The first step is to write a function that can identify the palindrome among all the numbers. I first convert each product number into string format and reverse the string order to match the number order of original string.
# identify each number whether it is a palindrome or not
def is_palindrom(num):
num_str = str(num)
return num_str == num_str[::-1
The second step is to iterate all the possible outcome of the product of two 3-digit numbers. the two numbers are iterate from 999 to 1 decrement by 1 each iteration. if the product of i, j is larger than the current max product, then update the current max product, else, continue.
def largest_palindrom():
max_product = float('-inf')
for i in range(999,0,-1):
for j in range(999,0,-1):
product = i*j
if is_palindrom(product) and len(str(i)) == 3 and len(str(j))==3:
if product > max_product:
max_product = product
return max_product
After running the program. The largest palindrome product is 906609 and two 3-digit numbers are 993 and 913.
Coins Sums
In the United Kingdom the currency is made up of pound (£) and pence (p). There are eight coins in general circulation:
- 1p, 2p, 5p, 10p, 20p, 50p, £1 (100p), and £2 (200p).
It is possible to make £2 in the following way:
- 1×£1 + 1×50p + 2×20p + 1×5p + 1×2p + 3×1p
How many different ways can £2 be made using any number of coins?
The idea is to use brute force to search all the possible combinations of the coins and select the combinations that sums up to the target value.
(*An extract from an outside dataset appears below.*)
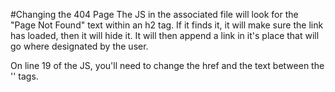 #Changing the 404 Page
The JS in the associated file will look for the "Page Not Found" text within an h2 tag. If it finds it, it will make sure the link has loaded, then it will hide it. It will then append a link in it's place that will go where designated by the user.

On line 19 of the JS, you'll need to change the href and the text between the '<a>' tags.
def combination_sum(candidates, target):
def bt(combs,comb,candidates, target):
if target < 0:
return
if target == 0:
combs.append(comb[:])
return
for coin in candidates:
if (not comb) or (comb and coin >= comb[-1]):
comb.append(coin)
bt(combs,comb,candidates,target-coin)
comb.pop()
return
combs, comb = [],[]
bt(combs,comb,candidates,target)
return combs
the second step is to set up all the necessary input variable and run the above function.
candidates = [1,2,5,10,20,50,100,200]
target = 200
combs = combination_sum(candidates, target)
print("there are total %i combinations"%len(combs))
The total combinations are 73682.
Prime Power Triples
The smallest number expressible as the sum of a prime square, prime cube, and prime fourth power is 28. In fact, there are exactly four numbers below fifty that can be expressed in such a way:
- $28 = 2^2 + 2^3 + 2^4 $
- $33 = 3^2 + 2^3 + 2^4$
- $49 = 5^2 + 2^3 + 2^4$
- $47 = 2^2 + 3^3 + 2^4$
How many numbers below fifty million can be expressed as the sum of a prime square, prime cube, and prime fourth power?
The first step is to identify the limit of the three numbers. since the product must below 50,000,000. The prime square must below 7072, the prime cube must below 368. The fourth power prime must below 84. I create four lists to store the prime square, prime cube, prime fourth power and non prime numbers. i then store all possible sums in a set and return the length of the set
def count():
p2,p3,p4,not_prime = [],[],[],[]
for i in range(2,7072):
if i not in not_prime:
p2.append(i**2)
if i < 368:
p3.append(i**3)
if i < 84:
p4.append(i**4)
for j in range(2*i,7072,i):
not_prime.append(j)
counter, found = 0, set()
for a in p2:
for b in p3:
for c in p4:
N = a + b + c
if N < 50000000:
found.add(N)
answer = len(found)
return answer
after running the program, it shows that there are total 1097343 power triplets.